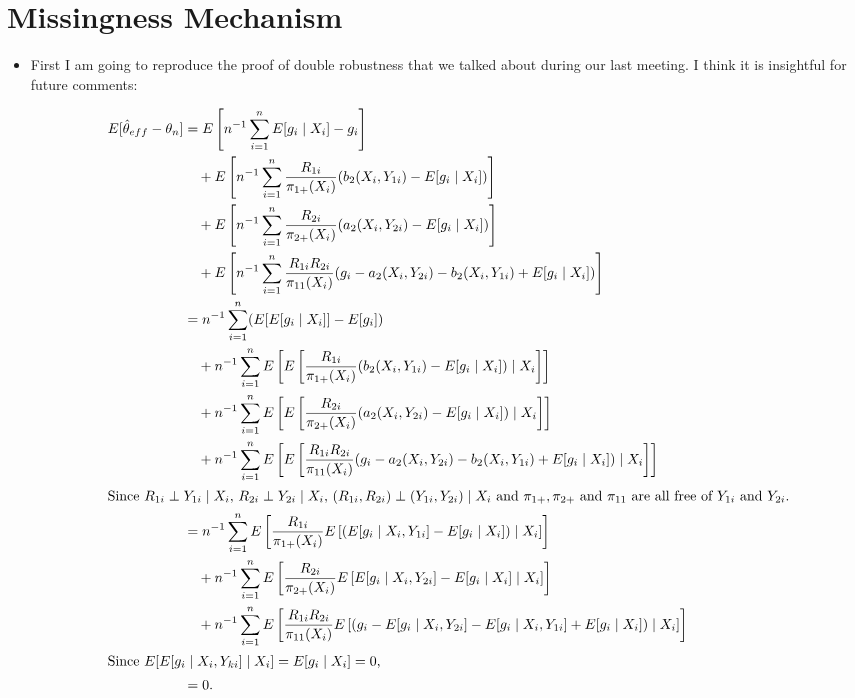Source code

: \documentclass[12pt]{article}
\begin{document}
\newpage

\section*{Missingness Mechanism}

\begin{itemize}
  \item First I am going to reproduce the proof of double robustness that we
    talked about during our last meeting. I think it is insightful for future
    comments:

    \begin{align*}
      E[\hat \theta_{eff} - \theta_n] 
      &= E\left[n^{-1} \sum_{i = 1}^n E[g_i \mid X_i] - g_i\right]\\
      &\quad+ E\left[n^{-1} \sum_{i = 1}^n \frac{R_{1i}}{\pi_{1+}(X_i)}
      (b_2(X_i, Y_{1i}) - E[g_i \mid X_i])\right]\\
      &\quad+ E\left[n^{-1} \sum_{i = 1}^n \frac{R_{2i}}{\pi_{2+}(X_i)}
      (a_2(X_i, Y_{2i}) - E[g_i \mid X_i])\right]\\
      &\quad+ E\left[n^{-1} \sum_{i = 1}^n \frac{R_{1i} R_{2i}}{\pi_{11}(X_i)} 
      (g_i - a_2(X_i, Y_{2i}) - b_2(X_i, Y_{1i}) + E[g_i \mid X_i])\right]\\
      &= n^{-1} \sum_{i = 1}^n (E[E[g_i \mid X_i]] - E[g_i])\\
      &\quad+ n^{-1} \sum_{i = 1}^n E\left[E\left[\frac{R_{1i}}{\pi_{1+}(X_i)} 
      (b_2(X_i, Y_{1i}) - E[g_i \mid X_i]) \mid X_i\right]\right] \\ 
      &\quad+ n^{-1} \sum_{i = 1}^n E\left[E\left[\frac{R_{2i}}{\pi_{2+}(X_i)} 
      (a_2(X_i, Y_{2i}) - E[g_i \mid X_i]) \mid X_i\right]\right] \\
      &\quad+ n^{-1} \sum_{i = 1}^n E\left[E\left[\frac{R_{1i}
      R_{2i}}{\pi_{11}(X_i)} (g_i - a_2(X_i, Y_{2i}) - b_2(X_i, Y_{1i}) + E[g_i
      \mid X_i]) \mid X_i \right]\right]\\
      \intertext{Since $R_{1i} \perp Y_{1i} \mid X_i$, $R_{2i} \perp Y_{2i} \mid
      X_i$, $(R_{1i}, R_{2i}) \perp (Y_{1i}, Y_{2i}) \mid X_i$ and $\pi_{1+},
      \pi_{2+}$ and $\pi_{11}$ are all free of $Y_{1i}$ and $Y_{2i}$.}
      &= n^{-1} \sum_{i = 1}^n E\left[\frac{R_{1i}}{\pi_{1+}(X_i)} E\left[
        (E[g_i \mid X_i, Y_{1i}] - E[g_i \mid X_i]) \mid X_i\right]\right] \\ 
      &\quad+ n^{-1} \sum_{i = 1}^n E\left[\frac{R_{2i}}{\pi_{2+}(X_i)} 
      E\left[E[g_i \mid X_i, Y_{2i}] - E[g_i \mid X_i] \mid X_i\right]\right] \\
      &\quad+ n^{-1} \sum_{i = 1}^n E\left[\frac{R_{1i}
      R_{2i}}{\pi_{11}(X_i)} E\left[(g_i - E[g_i \mid X_i, Y_{2i}] - 
      E[g_i \mid X_i, Y_{1i}]+ E[g_i \mid X_i]) \mid X_i \right]\right]\\
      \intertext{Since $E[E[g_i \mid X_i, Y_{ki}] \mid X_i] = E[g_i \mid X_i] =
      0$,}
      &= 0.
    \end{align*}


\end{itemize}
\end{document}
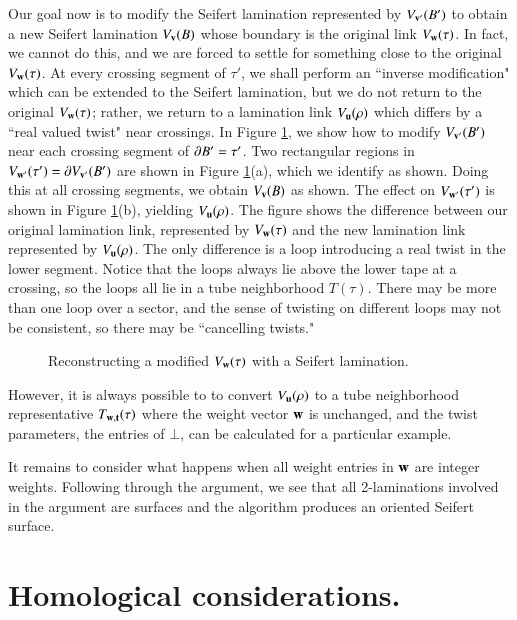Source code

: \documentclass[12pt]{article}
\theoremstyle{remark}
\begin{document}
 Our goal now is to modify the Seifert lamination represented by $V_{{\bf v}'}(B')$ to obtain a new Seifert lamination $V_{{\bf v}}(B)$ whose boundary is the original link $V_{\bf w}(\tau)$.   In fact, we cannot do this, and we are forced to settle for something close to the original $V_{\bf w}(\tau)$.    At every crossing segment of $\tau'$, we shall perform an ``inverse modification" which can be extended to the Seifert lamination, but we do not return to the original $V_{\bf w}(\tau)$; rather, we return to a lamination link $V_{\bf u}(\rho)$ which differs by a ``real valued twist" near crossings.   In Figure \ref{Reconstruct}, we show how to modify $V_{{\bf v}'}(B')$ near each crossing segment of $\partial B' =\tau'$.  Two rectangular regions in $V_{{\bf w}'}(\tau')=\partial V_{{\bf v}'}(B')$ are shown in Figure \ref{Reconstruct}(a), which we identify as shown.   Doing this at all crossing segments, we obtain  $V_{{\bf v}}(B)$ as shown.  The effect on $V_{{\bf w}'}(\tau')$ is shown in Figure \ref{Reconstruct}(b), yielding $V_{\bf u}(\rho)$.   The figure shows the difference between our original lamination link, represented by $V_{\bf w}(\tau)$ and the new lamination link represented by $V_{\bf u}(\rho)$.   The only difference is a loop introducing a real twist in the lower segment.  Notice that the loops always lie above the lower tape at a crossing, so the loops all lie in a tube neighborhood $T(\tau)$.   There may be more than one loop  over a sector, and the sense of twisting on different loops may not be consistent, so there may be ``cancelling twists." 


\begin{figure}[H]
\centering
{}
\caption{\footnotesize Reconstructing a modified $V_{\bf w}(\tau)$ with a Seifert lamination.}
\label{Reconstruct}
\end{figure}


However, it is always possible to to convert $V_{\bf u}(\rho)$ to a tube neighborhood representative $T_{{\bf w},{\bf t}}(\tau)$ where the weight vector ${\bf w}$ is unchanged, and the twist parameters, the entries of $\bot$, can be calculated for a particular example.

It remains to consider what happens when all weight entries in ${\bf w}$ are integer weights.  Following through the argument, we see that all 2-laminations involved in the argument are surfaces and the algorithm produces an oriented Seifert surface.

\section {Homological considerations.}\label{Homology}
\end{document}
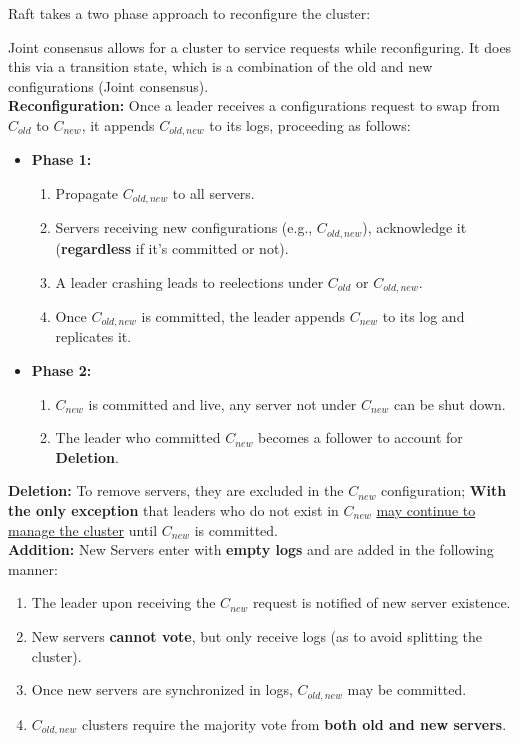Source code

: \noindent
Raft takes a two phase approach to reconfigure the cluster:
\begin{Def}

    Joint consensus allows for a cluster to service requests while reconfiguring.
    It does this via a transition state, which is a combination of the old and new configurations (Joint consensus).\\

    \noindent
    \textbf{Reconfiguration:} Once a leader receives a configurations request to swap from $C_{old}$ to $C_{new}$, it appends $C_{old,new}$ to its logs, proceeding
    as follows:
    \begin{itemize}
        \item \textbf{Phase 1:}
        \begin{enumerate}
            \item Propagate $C_{old,new}$ to all servers.
            \item Servers receiving new configurations (e.g., $C_{old,new}$), acknowledge it (\textbf{regardless} if it's committed or not).
            \item A leader crashing leads to reelections under $C_{old}$ or $C_{old,new}$.
            \item Once $C_{old,new}$ is committed, the leader appends $C_{new}$ to its log and replicates it.
        \end{enumerate}
        \item \textbf{Phase 2:} 
        \begin{enumerate}
            \item $C_{new}$ is committed and live, any server not under $C_{new}$ can be shut down.
            \item The leader who committed $C_{new}$ becomes a follower to account for \textbf{Deletion}.
        \end{enumerate}
        
        
    \end{itemize}

    \noindent
    \textbf{Deletion:} To remove servers, they are excluded in the $C_{new}$ configuration; \textbf{With the only exception} that leaders who do not exist in $C_{new}$
    \underline{may continue to manage the cluster} until $C_{new}$ is committed.\\
    
    \noindent
    \textbf{Addition:} New Servers enter with \textbf{empty logs} and are added in the following manner:
    \begin{enumerate}
        \item The leader upon receiving the $C_{new}$ request is notified of new server existence.
        \item New servers \textbf{cannot vote}, but only receive logs (as to avoid splitting the cluster).
        \item Once new servers are synchronized in logs, $C_{old,new}$ may be committed.
        \item $C_{old,new}$ clusters require the majority vote from \textbf{both old and new servers}.
    \end{enumerate}
\end{Def}
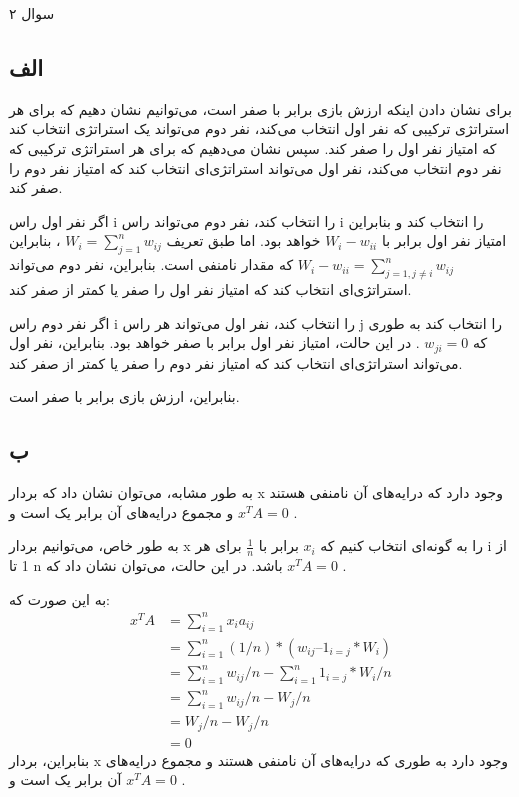 سوال ۲

\subsection*{الف}

برای نشان دادن اینکه ارزش بازی برابر با صفر است، می‌توانیم نشان دهیم که برای هر استراتژی ترکیبی که نفر اول انتخاب می‌کند، نفر دوم می‌تواند یک استراتژی انتخاب کند که امتیاز نفر اول را صفر کند. سپس نشان می‌دهیم که برای هر استراتژی ترکیبی که نفر دوم انتخاب می‌کند، نفر اول می‌تواند استراتژی‌ای انتخاب کند که امتیاز نفر دوم را صفر کند.

اگر نفر اول راس i را انتخاب کند، نفر دوم می‌تواند راس i را انتخاب کند و بنابراین امتیاز نفر اول برابر با
$W_{i} - w_{ii}$
خواهد بود. اما طبق تعریف
$W_i = \sum_{j=1} ^{n} w_{ij}$
، بنابراین
$W_{i} - w_{ii} = \sum_{j=1, j \neq i} ^{n} w_{ij}$
که مقدار نامنفی است. بنابراین، نفر دوم می‌تواند استراتژی‌ای انتخاب کند که امتیاز نفر اول را صفر یا کمتر از صفر کند.

اگر نفر دوم راس i را انتخاب کند، نفر اول می‌تواند هر راس j را انتخاب کند به طوری که
$w_{ji} = 0$
 . در این حالت، امتیاز نفر اول برابر با صفر خواهد بود. بنابراین، نفر اول می‌تواند استراتژی‌ای انتخاب کند که امتیاز نفر دوم را صفر یا کمتر از صفر کند.

بنابراین، ارزش بازی برابر با صفر است.

\subsection*{ب}

به طور مشابه، می‌توان نشان داد که بردار x وجود دارد که درایه‌های آن نامنفی هستند و مجموع درایه‌های آن برابر یک است و
$x^{T}A = 0$
.

به طور خاص، می‌توانیم بردار x را به گونه‌ای انتخاب کنیم که
$x_i$
برابر با
$\frac{1}{n}$
برای هر i از 1 تا n باشد. در این حالت، می‌توان نشان داد که
$x^{T}A = 0$
.

به این صورت که:
\begin{align*}
	x^{T}A &= \sum_{i=1}^{n} x_i a_{ij} \\
	&= \sum_{i=1}^{n} (1/n) * (w_{ij} – 1_{i = j} * W_{i}) \\
	&= \sum_{i=1}^{n} w_{ij}/n - \sum_{i=1}^{n} 1_{i = j} * W_{i}/n \\
	&= \sum_{i=1}^{n} w_{ij}/n - W_{j}/n \\
	&= W_{j}/n - W_{j}/n \\
	&= 0
\end{align*}
بنابراین، بردار x وجود دارد به طوری که درایه‌های آن نامنفی هستند و مجموع درایه‌های آن برابر یک است و
$x^{T}A = 0$
 .
 
 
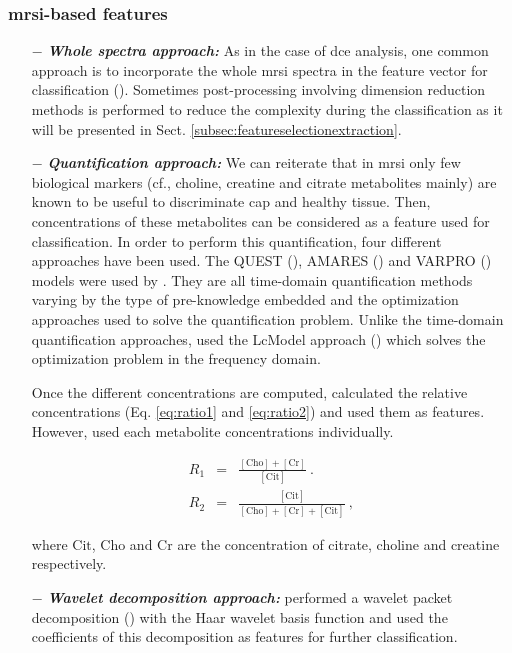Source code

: \subsubsection{\ac{mrsi}-based features}

\begin{enumerate}[leftmargin=*]

\item[$-$] \textbf{\textit{Whole spectra approach:}} As in the case of \ac{dce} analysis, one common approach is to incorporate the whole \ac{mrsi} spectra in the feature vector for classification (\cite{Kelm2007,Parfait2012,Tiwari2007,Tiwari2009,Tiwari2013,Tiwari2009a,Tiwari2010,Viswanath2008a,Matulewicz2013}). Sometimes post-processing involving dimension reduction methods is performed to reduce the complexity during the classification as it will be presented in Sect. \ref{subsec:featureselectionextraction}.

\item[$-$] \textbf{\textit{Quantification approach:}} We can reiterate that in \ac{mrsi} only few biological markers (cf., choline, creatine and citrate metabolites mainly) are known to be useful to discriminate \ac{cap} and healthy tissue. Then, concentrations of these metabolites can be considered as a feature used for classification. In order to perform this quantification, four different approaches have been used. The QUEST (\cite{Ratiney2005}), AMARES (\cite{Vanhamme1997}) and VARPRO (\cite{Coleman1993}) models were used by \cite{Kelm2007}. They are all time-domain quantification methods varying by the type of pre-knowledge embedded and the optimization approaches used to solve the quantification problem. Unlike the time-domain quantification approaches, \cite{Parfait2012} used the LcModel approach (\cite{Provencher1993}) which solves the optimization problem in the frequency domain.

  Once the different concentrations are computed, \cite{Kelm2007} calculated the relative concentrations (Eq. \eqref{eq:ratio1} and \eqref{eq:ratio2}) and used them as features. However, \cite{Parfait2012} used each metabolite concentrations individually.

  \begin{eqnarray}
    R_1 & = & \frac{ [ \text{Cho} ] + [ \text{Cr} ]}{[ \text{Cit} ]} \ . \label{eq:ratio1} \\
    R_2 & = & \frac{[ \text{Cit} ]}{[\text{Cho}]+[\text{Cr}]+[\text{Cit}]} \ , \label{eq:ratio2}
  \end{eqnarray}

  \noindent where $\text{Cit}$, $\text{Cho}$ and $\text{Cr}$ are the concentration of citrate, choline and creatine respectively.

\item[$-$] \textbf{\textit{Wavelet decomposition approach:}} \cite{Tiwari2012} performed a wavelet packet decomposition (\cite{Coifman1992}) with the Haar wavelet basis function and used the coefficients of this decomposition as features for further classification.

\end{enumerate}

┄┄┄┄┄┄┄┄┄┄┄┄┄┄┄┄┄┄┄┄

Problem to work on: Among the records above, find each line containing the string "consensus" and copy it.

Answer for the task:
    Joint consensus allows for a cluster to service requests while reconfiguring.
    It does this via a transition state, which is a combination of the old and new configurations (Joint consensus).\\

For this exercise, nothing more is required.